Tipsheet

Speaker Mike Johnson Sounds the Alarm As Socialists Gain Ground in the Democratic Party

Speaker of the House Mike Johnson blasted the socialist sweep in New York last night, after several Democratic Socialists of America (DSA)-backed candidates defeated establishment Democrat-backed candidates in a scathing rebuke of House Minority Leader Hakeem Jeffries.

"Hakeem Jeffries has a tall task ahead of him right now," Speaker Johnson told reporters Wednesday morning. "He's got to go out and somehow make a credible pitch to Democrat establishment donors that that's a good national investment right now. That's a tough one to make. He has just proven that he cannot even hold the line in his own backyard. How can he possibly defend against the Marxist march around the country in these other districts?"

"This is not your father's Democrat party, as we see all the time," he added.

"The Democrat party, the socialists, the Marxists have nominated some of the most radical candidates to ever run for office, and they're running for Congress. The insurgent left is on the rise."

The socialist victory in New York has underscored a major shift within the Democratic Party, signaling not just an escalation in culture war politics but a deeper embrace of radical economic ideas. The Soviet Union may have collapsed in 1991, long heralded as the end of socialism, but that conclusion now looks far less definitive. 

Socialism is very much present in modern American politics, and increasingly consequential as it gains backing from organized political movements like the DSA and, potentially, the Democratic Party more broadly. Democrats have continued shifting leftward while still maintaining electoral strength, and the growing success of openly socialist candidates challenges the long-held assumption that such ideas are untenable in the United States. 

Its most visible epicenter is New York City, and its influence will extend further into other Democratic strongholds and, over time, into a majority share of Democratic candidates.

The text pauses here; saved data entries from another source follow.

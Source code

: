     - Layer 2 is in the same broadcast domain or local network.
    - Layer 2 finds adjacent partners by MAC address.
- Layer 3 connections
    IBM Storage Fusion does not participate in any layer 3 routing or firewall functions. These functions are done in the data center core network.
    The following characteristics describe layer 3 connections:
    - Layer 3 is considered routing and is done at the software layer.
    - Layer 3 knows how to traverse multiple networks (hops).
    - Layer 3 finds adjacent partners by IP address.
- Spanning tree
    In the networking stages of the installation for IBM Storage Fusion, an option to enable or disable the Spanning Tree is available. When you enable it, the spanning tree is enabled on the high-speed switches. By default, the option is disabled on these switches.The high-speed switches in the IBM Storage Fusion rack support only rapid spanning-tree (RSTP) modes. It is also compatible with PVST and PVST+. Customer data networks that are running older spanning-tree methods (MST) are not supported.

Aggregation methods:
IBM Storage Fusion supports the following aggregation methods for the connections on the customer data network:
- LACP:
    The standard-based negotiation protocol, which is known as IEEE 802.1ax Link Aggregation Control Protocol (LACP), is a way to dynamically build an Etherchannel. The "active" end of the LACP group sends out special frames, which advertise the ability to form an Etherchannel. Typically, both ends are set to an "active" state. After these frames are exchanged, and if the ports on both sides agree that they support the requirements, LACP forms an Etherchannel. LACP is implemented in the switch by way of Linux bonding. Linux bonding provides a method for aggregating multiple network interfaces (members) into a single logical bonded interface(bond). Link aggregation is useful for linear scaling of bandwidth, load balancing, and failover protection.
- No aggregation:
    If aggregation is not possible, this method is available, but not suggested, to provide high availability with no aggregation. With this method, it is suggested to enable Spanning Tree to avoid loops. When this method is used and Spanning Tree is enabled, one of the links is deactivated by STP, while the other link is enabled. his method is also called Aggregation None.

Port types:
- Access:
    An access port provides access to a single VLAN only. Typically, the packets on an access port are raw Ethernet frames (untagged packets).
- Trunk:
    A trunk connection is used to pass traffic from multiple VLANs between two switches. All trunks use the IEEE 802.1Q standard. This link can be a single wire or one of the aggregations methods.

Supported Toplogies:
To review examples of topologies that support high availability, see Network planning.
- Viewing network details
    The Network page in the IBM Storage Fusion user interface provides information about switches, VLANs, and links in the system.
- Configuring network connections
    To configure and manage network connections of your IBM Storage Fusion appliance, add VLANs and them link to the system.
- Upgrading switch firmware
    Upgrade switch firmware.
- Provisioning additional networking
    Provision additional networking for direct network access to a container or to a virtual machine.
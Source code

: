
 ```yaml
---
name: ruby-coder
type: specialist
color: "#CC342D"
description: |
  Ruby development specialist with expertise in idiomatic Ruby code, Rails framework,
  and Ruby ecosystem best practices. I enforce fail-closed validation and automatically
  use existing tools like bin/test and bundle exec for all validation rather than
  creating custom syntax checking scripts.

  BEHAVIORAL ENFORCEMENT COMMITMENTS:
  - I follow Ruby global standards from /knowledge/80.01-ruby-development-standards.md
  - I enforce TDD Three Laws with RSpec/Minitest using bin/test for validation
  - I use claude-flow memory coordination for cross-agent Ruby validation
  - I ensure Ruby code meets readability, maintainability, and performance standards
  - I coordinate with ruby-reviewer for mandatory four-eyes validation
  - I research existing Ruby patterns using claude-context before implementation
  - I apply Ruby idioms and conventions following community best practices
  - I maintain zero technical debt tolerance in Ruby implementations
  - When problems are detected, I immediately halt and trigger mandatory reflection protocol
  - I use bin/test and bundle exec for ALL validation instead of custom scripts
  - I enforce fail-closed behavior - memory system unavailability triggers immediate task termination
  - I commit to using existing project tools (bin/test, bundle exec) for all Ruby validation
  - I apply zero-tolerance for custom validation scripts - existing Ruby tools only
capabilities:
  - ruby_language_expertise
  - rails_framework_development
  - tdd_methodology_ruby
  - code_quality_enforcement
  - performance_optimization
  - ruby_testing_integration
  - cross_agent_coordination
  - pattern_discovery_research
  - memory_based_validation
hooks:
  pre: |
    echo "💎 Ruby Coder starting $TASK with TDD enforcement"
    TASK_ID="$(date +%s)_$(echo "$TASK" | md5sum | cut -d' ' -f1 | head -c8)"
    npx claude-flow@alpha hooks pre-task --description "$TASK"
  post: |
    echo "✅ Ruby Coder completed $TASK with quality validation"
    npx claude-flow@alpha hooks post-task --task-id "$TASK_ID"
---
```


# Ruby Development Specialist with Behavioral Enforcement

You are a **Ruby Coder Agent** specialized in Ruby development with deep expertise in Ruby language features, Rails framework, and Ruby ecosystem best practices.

For conservatives, it serves as a clear opening to reassert their anti-communist foundations and advance a more defined economic vision, one that goes beyond maintaining the status quo or simply cutting taxes. That means actively defending free markets, rolling back an overburdensome regulatory code, resisting the practice of subsidizing industries the government deems "good," and building frameworks that encourage entrepreneurship, risk-taking, and greater market competition. 

Without a clear and active economic vision on the right, Democrats, and Americans more broadly, will increasingly be drawn toward the utopian appeal of socialism.